::: TASK MATERIAL

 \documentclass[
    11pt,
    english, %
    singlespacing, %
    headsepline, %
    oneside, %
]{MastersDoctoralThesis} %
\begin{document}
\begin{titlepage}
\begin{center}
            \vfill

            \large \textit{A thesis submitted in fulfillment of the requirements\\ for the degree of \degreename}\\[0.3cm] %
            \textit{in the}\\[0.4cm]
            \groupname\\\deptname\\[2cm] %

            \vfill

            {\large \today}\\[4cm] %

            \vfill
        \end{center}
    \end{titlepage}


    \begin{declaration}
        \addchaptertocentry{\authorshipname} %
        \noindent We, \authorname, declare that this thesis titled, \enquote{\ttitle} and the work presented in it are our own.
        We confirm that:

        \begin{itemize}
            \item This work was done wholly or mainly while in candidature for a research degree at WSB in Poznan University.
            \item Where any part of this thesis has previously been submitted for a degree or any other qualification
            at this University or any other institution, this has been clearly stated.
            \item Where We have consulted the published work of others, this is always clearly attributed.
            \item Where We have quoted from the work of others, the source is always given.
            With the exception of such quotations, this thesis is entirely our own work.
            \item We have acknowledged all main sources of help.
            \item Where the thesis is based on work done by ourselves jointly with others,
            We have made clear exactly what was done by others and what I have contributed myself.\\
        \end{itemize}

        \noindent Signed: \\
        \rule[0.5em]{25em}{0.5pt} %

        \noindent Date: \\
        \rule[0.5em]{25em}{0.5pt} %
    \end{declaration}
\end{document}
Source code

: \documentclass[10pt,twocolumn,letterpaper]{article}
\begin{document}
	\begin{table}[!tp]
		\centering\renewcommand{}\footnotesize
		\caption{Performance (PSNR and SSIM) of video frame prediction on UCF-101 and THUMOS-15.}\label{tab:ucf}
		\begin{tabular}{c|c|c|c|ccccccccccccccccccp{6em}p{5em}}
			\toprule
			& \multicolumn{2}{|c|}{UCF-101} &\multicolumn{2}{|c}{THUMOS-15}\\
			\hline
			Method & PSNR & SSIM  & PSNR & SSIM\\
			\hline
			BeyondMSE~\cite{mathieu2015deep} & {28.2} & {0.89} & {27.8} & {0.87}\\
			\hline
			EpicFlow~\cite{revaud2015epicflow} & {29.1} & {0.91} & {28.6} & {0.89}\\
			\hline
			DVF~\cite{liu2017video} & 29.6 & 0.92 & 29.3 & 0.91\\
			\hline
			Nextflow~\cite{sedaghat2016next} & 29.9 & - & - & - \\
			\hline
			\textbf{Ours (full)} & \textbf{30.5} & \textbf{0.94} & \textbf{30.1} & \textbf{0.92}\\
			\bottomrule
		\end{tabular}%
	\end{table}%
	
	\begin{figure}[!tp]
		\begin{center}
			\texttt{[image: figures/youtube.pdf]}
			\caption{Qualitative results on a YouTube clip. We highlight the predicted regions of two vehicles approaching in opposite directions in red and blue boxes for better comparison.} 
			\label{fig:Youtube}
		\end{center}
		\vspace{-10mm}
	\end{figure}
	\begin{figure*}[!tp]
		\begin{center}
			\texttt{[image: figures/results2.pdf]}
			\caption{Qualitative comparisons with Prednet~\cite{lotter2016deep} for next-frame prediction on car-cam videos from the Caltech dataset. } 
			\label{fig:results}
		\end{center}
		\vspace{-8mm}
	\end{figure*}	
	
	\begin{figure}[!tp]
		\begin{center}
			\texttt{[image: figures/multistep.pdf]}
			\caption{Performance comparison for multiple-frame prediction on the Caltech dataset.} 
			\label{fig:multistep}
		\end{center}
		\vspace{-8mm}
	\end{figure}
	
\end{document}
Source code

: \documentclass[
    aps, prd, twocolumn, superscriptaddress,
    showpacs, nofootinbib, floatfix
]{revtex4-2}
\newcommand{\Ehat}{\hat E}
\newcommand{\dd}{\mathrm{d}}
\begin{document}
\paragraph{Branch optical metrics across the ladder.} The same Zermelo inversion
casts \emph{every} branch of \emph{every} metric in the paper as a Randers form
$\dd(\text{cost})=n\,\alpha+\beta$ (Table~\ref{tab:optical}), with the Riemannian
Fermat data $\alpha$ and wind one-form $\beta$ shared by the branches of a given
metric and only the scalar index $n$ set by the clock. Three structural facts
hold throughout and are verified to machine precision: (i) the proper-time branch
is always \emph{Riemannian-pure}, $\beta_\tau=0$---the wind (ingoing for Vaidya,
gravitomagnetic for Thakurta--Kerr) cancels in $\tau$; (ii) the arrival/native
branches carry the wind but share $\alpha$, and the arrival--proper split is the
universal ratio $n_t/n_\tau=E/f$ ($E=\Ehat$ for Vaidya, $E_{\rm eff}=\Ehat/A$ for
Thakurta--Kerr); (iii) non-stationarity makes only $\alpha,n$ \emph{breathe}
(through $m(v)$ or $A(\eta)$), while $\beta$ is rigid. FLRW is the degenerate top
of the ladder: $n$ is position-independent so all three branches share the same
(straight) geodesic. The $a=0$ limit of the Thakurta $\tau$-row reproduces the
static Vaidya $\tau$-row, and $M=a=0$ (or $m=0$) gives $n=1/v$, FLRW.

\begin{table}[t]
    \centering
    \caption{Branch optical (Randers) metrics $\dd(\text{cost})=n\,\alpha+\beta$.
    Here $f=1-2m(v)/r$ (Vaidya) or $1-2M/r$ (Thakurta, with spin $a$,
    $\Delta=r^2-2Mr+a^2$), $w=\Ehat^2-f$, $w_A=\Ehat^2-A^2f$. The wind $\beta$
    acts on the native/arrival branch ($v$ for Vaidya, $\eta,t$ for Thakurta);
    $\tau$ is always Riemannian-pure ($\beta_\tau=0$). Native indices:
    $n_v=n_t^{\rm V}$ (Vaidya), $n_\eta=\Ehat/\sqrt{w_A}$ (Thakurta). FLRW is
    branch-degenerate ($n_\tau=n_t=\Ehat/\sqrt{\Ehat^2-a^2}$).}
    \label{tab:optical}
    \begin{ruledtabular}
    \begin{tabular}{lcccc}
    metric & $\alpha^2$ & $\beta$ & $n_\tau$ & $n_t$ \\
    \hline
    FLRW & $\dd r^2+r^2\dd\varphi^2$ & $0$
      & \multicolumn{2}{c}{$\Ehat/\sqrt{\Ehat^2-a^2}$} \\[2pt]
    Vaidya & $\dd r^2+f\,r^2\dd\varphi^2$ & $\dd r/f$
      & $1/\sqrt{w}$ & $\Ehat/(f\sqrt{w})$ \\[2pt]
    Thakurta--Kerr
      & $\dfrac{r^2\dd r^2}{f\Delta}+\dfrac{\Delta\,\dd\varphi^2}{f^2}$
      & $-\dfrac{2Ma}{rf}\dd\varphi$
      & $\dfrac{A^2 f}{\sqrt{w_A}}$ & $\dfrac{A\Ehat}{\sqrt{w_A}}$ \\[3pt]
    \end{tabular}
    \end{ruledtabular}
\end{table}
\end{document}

::::::

■ **ACTIVITY**:
Only one number is needed: please count the lines of the entries above in which the string "ruledtabular" occurs.

■ **SOLVED PROBLEM**:
2